To do: Beneath this instruction is a block of data; output from it exactly the lines that run from the one containing "why I wanted" through the one containing "your API keys.**", inclusive.

┌─ Input data

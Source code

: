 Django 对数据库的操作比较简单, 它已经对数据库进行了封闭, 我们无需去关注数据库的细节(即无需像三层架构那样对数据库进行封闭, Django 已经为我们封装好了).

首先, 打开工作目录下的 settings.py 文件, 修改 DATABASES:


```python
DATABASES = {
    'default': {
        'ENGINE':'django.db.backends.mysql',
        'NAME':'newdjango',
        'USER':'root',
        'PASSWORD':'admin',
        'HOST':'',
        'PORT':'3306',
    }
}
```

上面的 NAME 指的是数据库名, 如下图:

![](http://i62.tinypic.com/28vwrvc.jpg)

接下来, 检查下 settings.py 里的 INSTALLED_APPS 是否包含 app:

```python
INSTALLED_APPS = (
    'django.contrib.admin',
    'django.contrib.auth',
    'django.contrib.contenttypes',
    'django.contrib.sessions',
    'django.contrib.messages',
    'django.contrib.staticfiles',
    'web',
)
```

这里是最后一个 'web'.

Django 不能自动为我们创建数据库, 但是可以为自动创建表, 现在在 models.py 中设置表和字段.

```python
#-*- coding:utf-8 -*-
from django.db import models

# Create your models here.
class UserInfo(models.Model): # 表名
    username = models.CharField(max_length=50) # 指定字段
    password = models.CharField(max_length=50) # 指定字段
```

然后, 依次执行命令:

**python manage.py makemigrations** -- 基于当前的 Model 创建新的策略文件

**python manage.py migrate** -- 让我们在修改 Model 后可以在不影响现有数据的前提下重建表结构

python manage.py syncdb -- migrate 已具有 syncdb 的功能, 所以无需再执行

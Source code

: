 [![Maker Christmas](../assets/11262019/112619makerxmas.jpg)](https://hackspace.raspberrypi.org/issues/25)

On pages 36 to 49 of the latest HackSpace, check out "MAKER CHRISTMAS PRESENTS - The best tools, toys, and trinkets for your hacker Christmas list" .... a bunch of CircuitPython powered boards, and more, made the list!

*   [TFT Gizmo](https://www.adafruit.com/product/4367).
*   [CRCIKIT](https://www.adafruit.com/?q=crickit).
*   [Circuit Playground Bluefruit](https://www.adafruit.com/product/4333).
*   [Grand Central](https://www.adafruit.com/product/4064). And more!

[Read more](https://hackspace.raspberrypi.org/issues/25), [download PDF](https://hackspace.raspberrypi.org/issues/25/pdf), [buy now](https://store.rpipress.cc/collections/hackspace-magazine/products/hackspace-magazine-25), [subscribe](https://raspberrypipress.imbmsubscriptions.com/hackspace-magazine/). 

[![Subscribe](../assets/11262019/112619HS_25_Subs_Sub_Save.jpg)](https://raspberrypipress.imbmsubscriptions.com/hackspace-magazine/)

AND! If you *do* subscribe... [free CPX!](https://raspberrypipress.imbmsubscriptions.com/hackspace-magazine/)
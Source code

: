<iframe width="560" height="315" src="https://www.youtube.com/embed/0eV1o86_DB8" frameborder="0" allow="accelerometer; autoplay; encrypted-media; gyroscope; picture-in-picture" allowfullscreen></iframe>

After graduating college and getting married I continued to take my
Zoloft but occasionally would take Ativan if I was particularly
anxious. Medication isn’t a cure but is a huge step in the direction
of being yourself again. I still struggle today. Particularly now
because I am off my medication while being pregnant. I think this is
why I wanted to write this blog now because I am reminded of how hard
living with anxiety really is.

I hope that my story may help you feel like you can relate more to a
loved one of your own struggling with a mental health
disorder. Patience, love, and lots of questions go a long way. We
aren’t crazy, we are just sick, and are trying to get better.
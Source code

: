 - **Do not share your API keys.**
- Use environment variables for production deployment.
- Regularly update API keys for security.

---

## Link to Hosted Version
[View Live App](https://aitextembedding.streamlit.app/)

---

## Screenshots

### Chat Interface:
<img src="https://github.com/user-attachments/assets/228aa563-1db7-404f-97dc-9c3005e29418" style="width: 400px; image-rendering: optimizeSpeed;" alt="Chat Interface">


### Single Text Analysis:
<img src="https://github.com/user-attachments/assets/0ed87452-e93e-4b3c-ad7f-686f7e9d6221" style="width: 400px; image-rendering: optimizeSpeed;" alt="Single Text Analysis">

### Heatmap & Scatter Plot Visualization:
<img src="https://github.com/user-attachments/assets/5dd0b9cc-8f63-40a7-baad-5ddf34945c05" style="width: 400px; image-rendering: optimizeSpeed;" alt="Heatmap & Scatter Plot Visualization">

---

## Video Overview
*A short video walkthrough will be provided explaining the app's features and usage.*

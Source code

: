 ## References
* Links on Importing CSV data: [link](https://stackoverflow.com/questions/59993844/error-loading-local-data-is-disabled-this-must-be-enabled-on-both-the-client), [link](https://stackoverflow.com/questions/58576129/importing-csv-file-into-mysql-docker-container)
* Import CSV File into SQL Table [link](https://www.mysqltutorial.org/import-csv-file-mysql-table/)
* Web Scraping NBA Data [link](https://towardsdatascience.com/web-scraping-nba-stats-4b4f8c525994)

└─

Exercise answer:
why I wanted to write this blog now because I am reminded of how hard
living with anxiety really is.

I hope that my story may help you feel like you can relate more to a
loved one of your own struggling with a mental health
disorder. Patience, love, and lots of questions go a long way. We
aren’t crazy, we are just sick, and are trying to get better.
Source code

: - **Do not share your API keys.**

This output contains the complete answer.